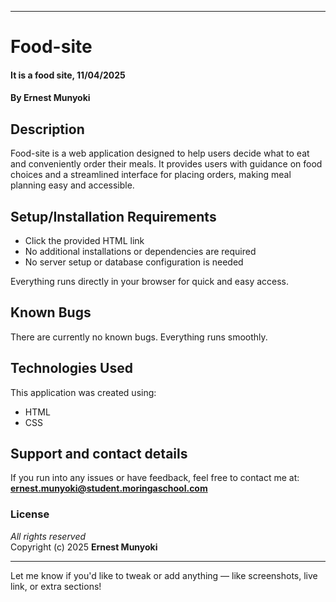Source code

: 
---

# Food-site  
#### It is a food site, 11/04/2025  
#### By **Ernest Munyoki**

## Description  
Food-site is a web application designed to help users decide what to eat and conveniently order their meals. It provides users with guidance on food choices and a streamlined interface for placing orders, making meal planning easy and accessible.

## Setup/Installation Requirements  
* Click the provided HTML link  
* No additional installations or dependencies are required  
* No server setup or database configuration is needed  

Everything runs directly in your browser for quick and easy access.

## Known Bugs  
There are currently no known bugs. Everything runs smoothly.

## Technologies Used  
This application was created using:  
* HTML  
* CSS  

## Support and contact details  
If you run into any issues or have feedback, feel free to contact me at:  
**ernest.munyoki@student.moringaschool.com**

### License  
*All rights reserved*  
Copyright (c) 2025 **Ernest Munyoki**

---

Let me know if you'd like to tweak or add anything — like screenshots, live link, or extra sections!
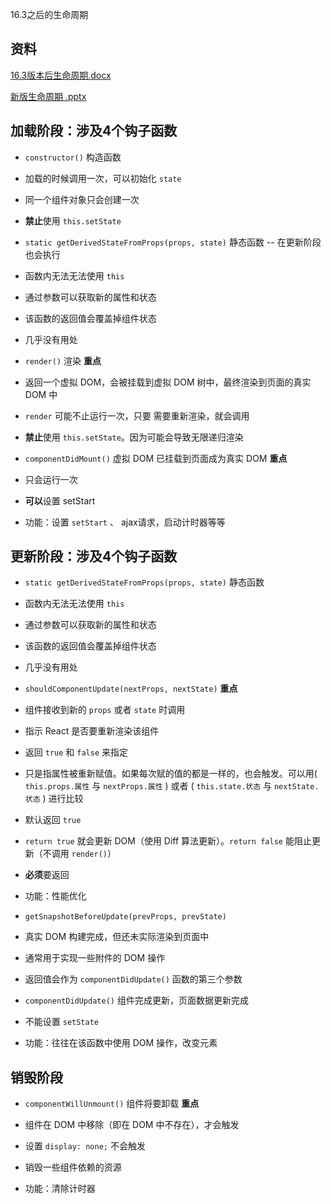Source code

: 16.3之后的生命周期

## 资料

[16.3版本后生命周期.docx](file/16.3版本后生命周期_NqLCwyJm5u.docx)

[新版生命周期 .pptx](<file/新版生命周期 _RyVcNp48U9.pptx>)

## 加载阶段：涉及4个钩子函数

  - `constructor()` 构造函数

  - 加载的时候调用一次，可以初始化 `state`

  - 同一个组件对象只会创建一次

  - **禁止**使用 `this.setState`

  - `static getDerivedStateFromProps(props, state)` 静态函数 -- 在更新阶段也会执行

  - 函数内无法无法使用 `this`

  - 通过参数可以获取新的属性和状态

  - 该函数的返回值会覆盖掉组件状态

  - 几乎没有用处

  - `render()` 渲染 **重点**

  - 返回一个虚拟 DOM，会被挂载到虚拟 DOM 树中，最终渲染到页面的真实 DOM 中

  - `render` 可能不止运行一次，只要 需要重新渲染，就会调用

  - **禁止**使用 `this.setState`。因为可能会导致无限递归渲染

  - `componentDidMount()` 虚拟 DOM 已挂载到页面成为真实 DOM **重点**

  - 只会运行一次

  - **可以**设置 setStart

  - 功能：设置 `setStart` 、 ajax请求，启动计时器等等

## 更新阶段：涉及4个钩子函数

  - `static getDerivedStateFromProps(props, state)` 静态函数

  - 函数内无法无法使用 `this`

  - 通过参数可以获取新的属性和状态

  - 该函数的返回值会覆盖掉组件状态

  - 几乎没有用处

  - `shouldComponentUpdate(nextProps, nextState)` **重点**

  - 组件接收到新的 `props` 或者 `state` 时调用

  - 指示 React 是否要重新渲染该组件

  - 返回 `true` 和 `false` 来指定

  - 只是指属性被重新赋值。如果每次赋的值的都是一样的，也会触发。可以用( `this.props.属性` 与 `nextProps.属性` ) 或者 ( `this.state.状态` 与 `nextState.状态` ) 进行比较

  - 默认返回 `true`

  - `return true` 就会更新 DOM（使用 Diff 算法更新）。`return false` 能阻止更新（不调用 `render()`）

  - **必须**要返回

  - 功能：性能优化

  - `getSnapshotBeforeUpdate(prevProps, prevState)`

  - 真实 DOM 构建完成，但还未实际渲染到页面中

  - 通常用于实现一些附件的 DOM 操作

  - 返回值会作为 `componentDidUpdate()` 函数的第三个参数

  - `componentDidUpdate()` 组件完成更新，页面数据更新完成

  - 不能设置 `setState`

  - 功能：往往在该函数中使用 DOM 操作，改变元素

## 销毁阶段

  - `componentWillUnmount()` 组件将要卸载 **重点**

  - 组件在 DOM 中移除（即在 DOM 中不存在），才会触发

  - 设置 `display: none;` 不会触发

  - 销毁一些组件依赖的资源

  - 功能：清除计时器
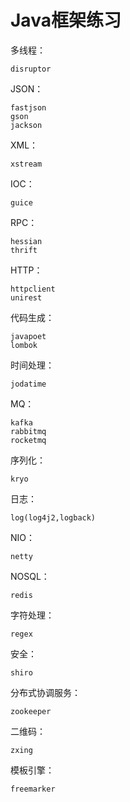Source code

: # Java框架练习

多线程：

    disruptor
    
JSON：

    fastjson
    gson
    jackson
    
XML：
    
    xstream

IOC：

    guice
    
RPC：
    
    hessian
    thrift
    
HTTP：
    
    httpclient
    unirest
    
代码生成：
 
    javapoet
    lombok
    
时间处理：

    jodatime
    
MQ：
    
    kafka
    rabbitmq
    rocketmq
    
序列化：
    
    kryo
    
日志：
    
    log(log4j2,logback)
    
NIO：
    
    netty
    
NOSQL：
    
    redis
    
字符处理：

    regex
    
安全：
    
    shiro
    
分布式协调服务：
 
    zookeeper
    
二维码：
    
    zxing
    
模板引擎：

    freemarker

**Assigned task:**
Look above for lines with the word "setState" and copy them all.

**Solution to the problem:**
  - **禁止**使用 `this.setState`
  - **禁止**使用 `this.setState`。因为可能会导致无限递归渲染
  - 不能设置 `setState`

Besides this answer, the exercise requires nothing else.